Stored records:
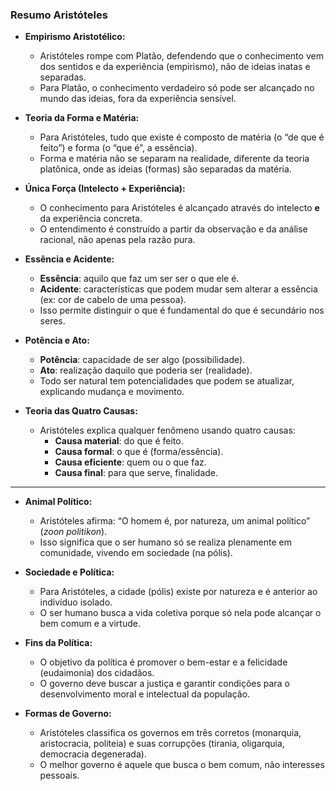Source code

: ### **Resumo Aristóteles**

- **Empirismo Aristotélico:**
    - Aristóteles rompe com Platão, defendendo que o conhecimento vem dos sentidos e da experiência (empirismo), não de ideias inatas e separadas.
    - Para Platão, o conhecimento verdadeiro só pode ser alcançado no mundo das ideias, fora da experiência sensível.
        
- **Teoria da Forma e Matéria:**
    - Para Aristóteles, tudo que existe é composto de matéria (o “de que é feito”) e forma (o “que é”, a essência).
    - Forma e matéria não se separam na realidade, diferente da teoria platônica, onde as ideias (formas) são separadas da matéria.
        
- **Única Força (Intelecto + Experiência):**
    - O conhecimento para Aristóteles é alcançado através do intelecto **e** da experiência concreta.
    - O entendimento é construído a partir da observação e da análise racional, não apenas pela razão pura.
        
- **Essência e Acidente:**
    - **Essência**: aquilo que faz um ser ser o que ele é.
    - **Acidente**: características que podem mudar sem alterar a essência (ex: cor de cabelo de uma pessoa).
    - Isso permite distinguir o que é fundamental do que é secundário nos seres.
        
- **Potência e Ato:**
    - **Potência**: capacidade de ser algo (possibilidade).
    - **Ato**: realização daquilo que poderia ser (realidade).
    - Todo ser natural tem potencialidades que podem se atualizar, explicando mudança e movimento.
        
- **Teoria das Quatro Causas:**
    - Aristóteles explica qualquer fenômeno usando quatro causas:
        - **Causa material**: do que é feito.
        - **Causa formal**: o que é (forma/essência).
        - **Causa eficiente**: quem ou o que faz.
        - **Causa final**: para que serve, finalidade.

---

- **Animal Político:**
    - Aristóteles afirma: “O homem é, por natureza, um animal político” (_zoon politikon_).
    - Isso significa que o ser humano só se realiza plenamente em comunidade, vivendo em sociedade (na pólis).
        
- **Sociedade e Política:**
    - Para Aristóteles, a cidade (pólis) existe por natureza e é anterior ao indivíduo isolado.
    - O ser humano busca a vida coletiva porque só nela pode alcançar o bem comum e a virtude.
        
- **Fins da Política:**
    - O objetivo da política é promover o bem-estar e a felicidade (eudaimonia) dos cidadãos.
    - O governo deve buscar a justiça e garantir condições para o desenvolvimento moral e intelectual da população.
        
- **Formas de Governo:**
    - Aristóteles classifica os governos em três corretos (monarquia, aristocracia, politeia) e suas corrupções (tirania, oligarquia, democracia degenerada).
    - O melhor governo é aquele que busca o bem comum, não interesses pessoais.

Exercise details:
For every line of the records that has the word "comum" in it, make a copy.

Task response:
    - O ser humano busca a vida coletiva porque só nela pode alcançar o bem comum e a virtude.
    - O melhor governo é aquele que busca o bem comum, não interesses pessoais.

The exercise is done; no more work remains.